Eu tinha vários motivos pra não me importar: primeiro, eu enjoei a cara dele desde que o vi – não sei se foi a baby-look cor de rosa, se foi a voz gasguita fanha ou se foi a afetação excessiva. O fato é que eu sentia náuseas toda vez que ele impunha sua presença desagradável sobre mim. Depois, eu nunca quis um casamento tradicional com toda aquela pompa. Foi necessidade natural da minha mãe: mas minha filha, toda mulher tem uma necessidade natural de casar na igreja, de véu e grinalda.
Aquele vestido me matava de calor, a maquiagem me fazia lembrar o Bozo. Estava cansada, tonta com tanto barulho, o salto já machucava meu dedo e eu sabia que estava atrasada – odeio me atrasar, mesmo que seja elegante pra uma noiva.
Minha mãe insistiu que eu terminasse de me arrumar na igreja. Nem que seja só o penteado, filhinha, é tradição. Como é que eu podia negar pedido tão doce da minha mamãezinha? No caminho, eu já de vestido, dentro da limusine, ainda estava com o cabelo de Madalena arrependida.
Passear de limusine pela cidade não foi má ideia. Cidade pequena, todos comentando. O pai mandou trazer o automóvel da capital, gente besta! Nas ruas estreitas de calçamento, eu chacoalhava dentro do carro como num liquidificador. Mas foi bom ver a inveja daquela gente. Diziam que eu me mudei pra cidade grande pra virar puta. Cinco anos na faculdade, mais dois de especialização e diziam que ganhei diploma de rapariga.
Quando o carro chegou, eu só queria entrar na igreja e concluir a tortura. Mas tinha que ir terminar a produção na antessala da noiva. Logo que entrei, dona Dulce perguntou: você quer tomar chá de cidreira ou prefere chá de capim santo? Você está muito nervosa.
De que me importava o que eu ia beber?, o que me acalmava de verdade era o sorriso de dona Dulce, nossa empregada. Mamãe pegou ela pra criar quando ainda era adolescente. Fazia os serviços da casa – lavava, passava, cozinhava, esfregava... nunca recebeu salário. Ela é quase parte da família, minha filha, tem sentido pagar salário pra quem é de casa? E dona Dulce ainda se sentia agradecida: não fosse sua mãe, eu ainda tava na roça. Você sabe o que é isso, menina? Já viu um cabo de enxada? Sua mãe é uma santa, me salvou daquela vida.
Dona Dulce foi quem nos criou, a mim e à minha irmã. Minha mãe estava sempre ocupada com algum evento de caridade da alta sociedade provinciana. Seu amor era higiênico – sem abraços ou beijos. Dona Dulce era diferente: contava estórias, corria conosco no quintal e sempre nos abraçava quando chovia forte. Meninas frouxas! Eu estou aqui. Quero ver se alguma chuva pega vocês. Seu sorriso foi meu único calmante naquele tormento.
Minha família era a tradição da cidade. Você é uma Tariq, minha querida, todas as Tariq fizeram primeira eucaristia na Igreja de Santo Afonso de Ligório. Você é uma Tariq, minha querida, todas as Tariq estudaram no Colégio Sêneca. Você é uma Tariq, minha querida, todas as Tariq, todas as Tariq, todas as Tariq... Quem dera ser da Silva.

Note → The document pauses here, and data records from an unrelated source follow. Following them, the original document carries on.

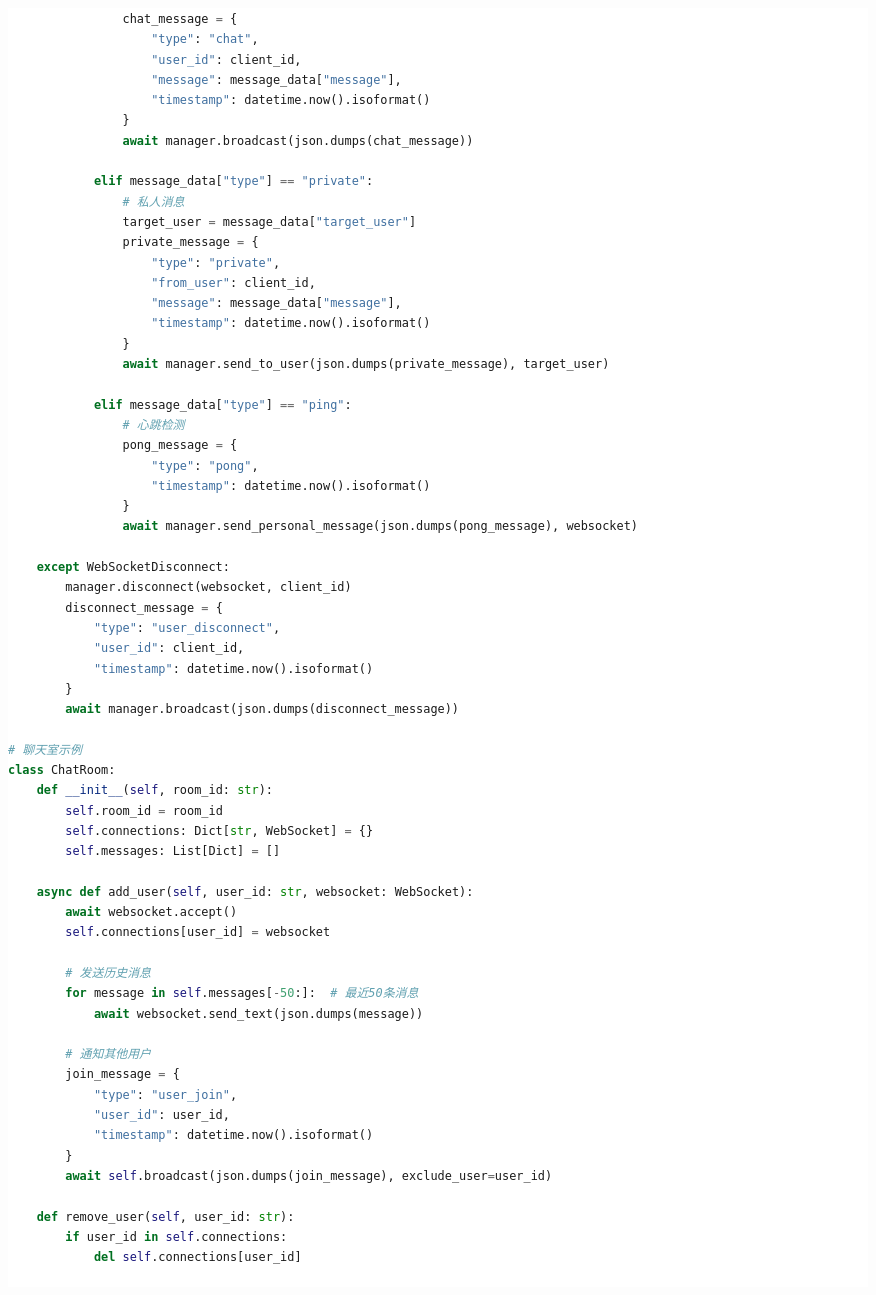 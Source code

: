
```python
                chat_message = {
                    "type": "chat",
                    "user_id": client_id,
                    "message": message_data["message"],
                    "timestamp": datetime.now().isoformat()
                }
                await manager.broadcast(json.dumps(chat_message))
            
            elif message_data["type"] == "private":
                # 私人消息
                target_user = message_data["target_user"]
                private_message = {
                    "type": "private",
                    "from_user": client_id,
                    "message": message_data["message"],
                    "timestamp": datetime.now().isoformat()
                }
                await manager.send_to_user(json.dumps(private_message), target_user)
            
            elif message_data["type"] == "ping":
                # 心跳检测
                pong_message = {
                    "type": "pong",
                    "timestamp": datetime.now().isoformat()
                }
                await manager.send_personal_message(json.dumps(pong_message), websocket)
    
    except WebSocketDisconnect:
        manager.disconnect(websocket, client_id)
        disconnect_message = {
            "type": "user_disconnect",
            "user_id": client_id,
            "timestamp": datetime.now().isoformat()
        }
        await manager.broadcast(json.dumps(disconnect_message))

# 聊天室示例
class ChatRoom:
    def __init__(self, room_id: str):
        self.room_id = room_id
        self.connections: Dict[str, WebSocket] = {}
        self.messages: List[Dict] = []
    
    async def add_user(self, user_id: str, websocket: WebSocket):
        await websocket.accept()
        self.connections[user_id] = websocket
        
        # 发送历史消息
        for message in self.messages[-50:]:  # 最近50条消息
            await websocket.send_text(json.dumps(message))
        
        # 通知其他用户
        join_message = {
            "type": "user_join",
            "user_id": user_id,
            "timestamp": datetime.now().isoformat()
        }
        await self.broadcast(json.dumps(join_message), exclude_user=user_id)
    
    def remove_user(self, user_id: str):
        if user_id in self.connections:
            del self.connections[user_id]
    
```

Todas as Tariq queriam um casamento, planejavam o casamento, sonhavam com o casamento, sabiam que o casamento, acreditavam que o casamento, investiam pra que o casamento... E mais do que tudo, se importavam. Se importavam muito com cada detalhe. Lembro da tia Severina perguntar – você prefere casamento na primavera ou no outono?
O que me importava era casar em um período que não me atrapalhasse no escritório. O horror nos olhos das Tariq com essa minha resposta. E eu ia pagar pela blasfêmia pelo resto da vida, em cada agradável e ameno encontro de família. Todas me apontando pelos cantos, cochichando entre si e ensinando às novas Tariq: olha, ela escolheu a data do casamento por causa do trabalho, nem se importou com a estação.
Minha mãe ao ouvir tamanho insulto contra o mais belo dos sacramentos não conteve as lágrimas. Tia Severina a levou do quarto aos prantos pra tomar um copo d’água com açúcar. Mas não exagera no açúcar, minha querida, olha minha diabetes.
A dupla era um tanto engraçada: minha mãe sempre com vestidos coloridos e chapeis extravagantes. No dia do casamento, sua veste era lilás, coberta por pequenos paetês, milhões deles, causando sob o sol um brilho ofuscante. Na cabeça, tinha um chapéu com penas vermelhas e um laço indiscreto. Tia Severina, como sempre, vestido preto reto, até depois do joelho, sem nenhum ornamento, e uma manta de renda por cima dos ombros. O cabelo, titia sempre mantinha preso numa rodilha também preta. O cabelo deve estar domado como as paixões, minha filha.
E titia, com a voz meio rouca, seu ar sisudo e firmeza nas mãos, apoiava minha mãe enquanto ia dizendo: essa menina nunca teve jeito, desde que nasceu vi que era meio torta, acho até que é sáfica... Pronto: porque não achava o casamento a coisa mais importante da vida, virei sapatão.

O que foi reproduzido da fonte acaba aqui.